Collect every line below that contains the word "flow".

Document images with source code
*** Begin section ***

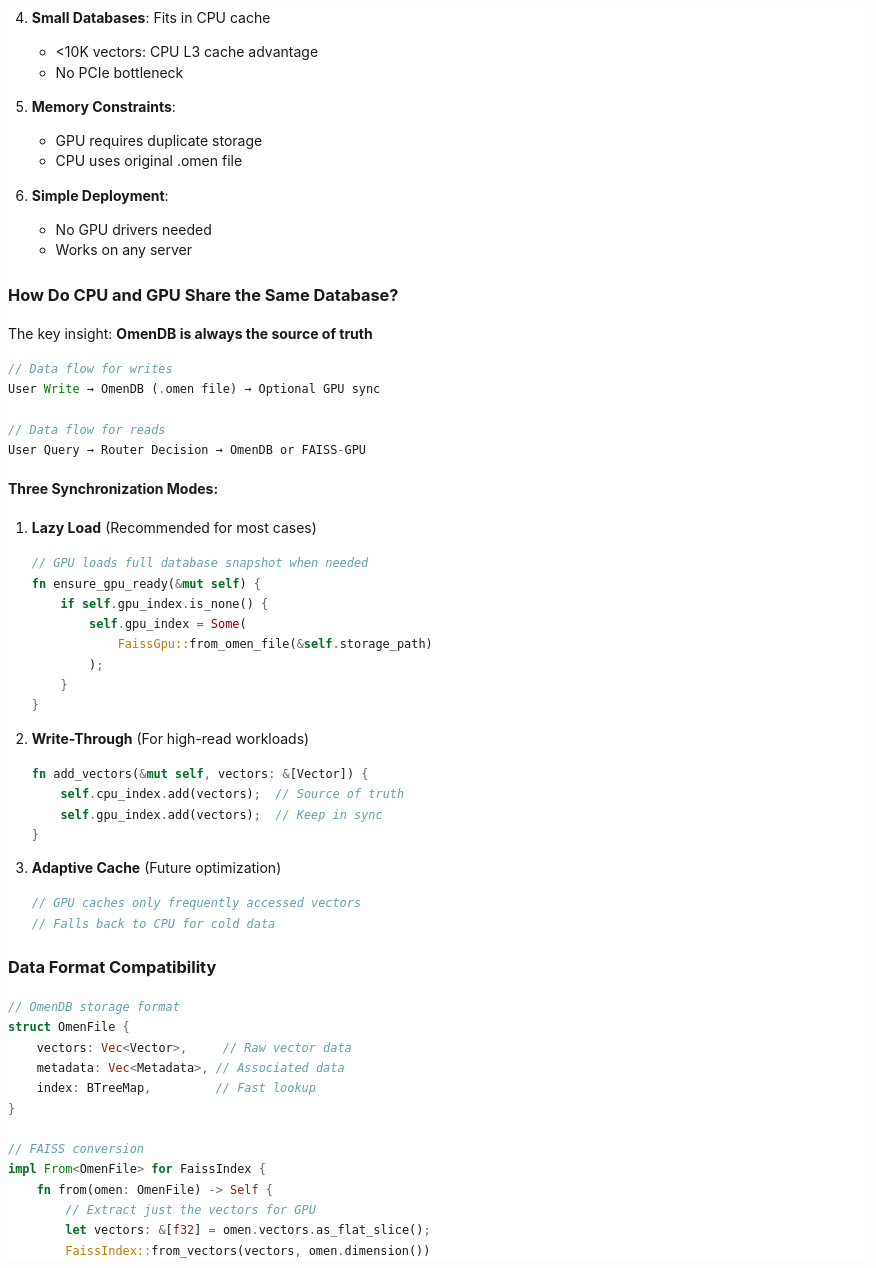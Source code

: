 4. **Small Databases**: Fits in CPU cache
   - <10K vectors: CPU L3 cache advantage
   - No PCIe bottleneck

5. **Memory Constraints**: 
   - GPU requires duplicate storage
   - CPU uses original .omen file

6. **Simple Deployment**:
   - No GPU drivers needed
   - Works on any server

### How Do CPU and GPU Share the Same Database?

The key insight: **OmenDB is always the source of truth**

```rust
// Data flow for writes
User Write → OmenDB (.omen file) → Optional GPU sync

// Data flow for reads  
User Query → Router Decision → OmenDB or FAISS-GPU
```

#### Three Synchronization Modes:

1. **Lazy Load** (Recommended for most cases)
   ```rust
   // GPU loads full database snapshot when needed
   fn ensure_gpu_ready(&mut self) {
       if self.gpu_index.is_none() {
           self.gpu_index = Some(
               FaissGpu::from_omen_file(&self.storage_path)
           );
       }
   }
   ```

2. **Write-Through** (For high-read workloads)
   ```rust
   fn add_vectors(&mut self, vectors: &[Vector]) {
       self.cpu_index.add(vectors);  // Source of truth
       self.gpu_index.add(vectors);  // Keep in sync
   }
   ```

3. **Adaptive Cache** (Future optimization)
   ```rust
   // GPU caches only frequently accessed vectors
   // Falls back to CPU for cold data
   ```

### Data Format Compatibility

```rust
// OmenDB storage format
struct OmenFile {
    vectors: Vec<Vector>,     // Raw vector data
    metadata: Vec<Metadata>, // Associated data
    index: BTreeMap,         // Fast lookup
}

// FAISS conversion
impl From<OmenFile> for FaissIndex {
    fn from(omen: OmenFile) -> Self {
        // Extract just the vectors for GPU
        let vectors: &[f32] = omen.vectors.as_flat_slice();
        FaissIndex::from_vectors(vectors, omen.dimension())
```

*** End section ***

● Expected answer
// Data flow for writes
// Data flow for reads  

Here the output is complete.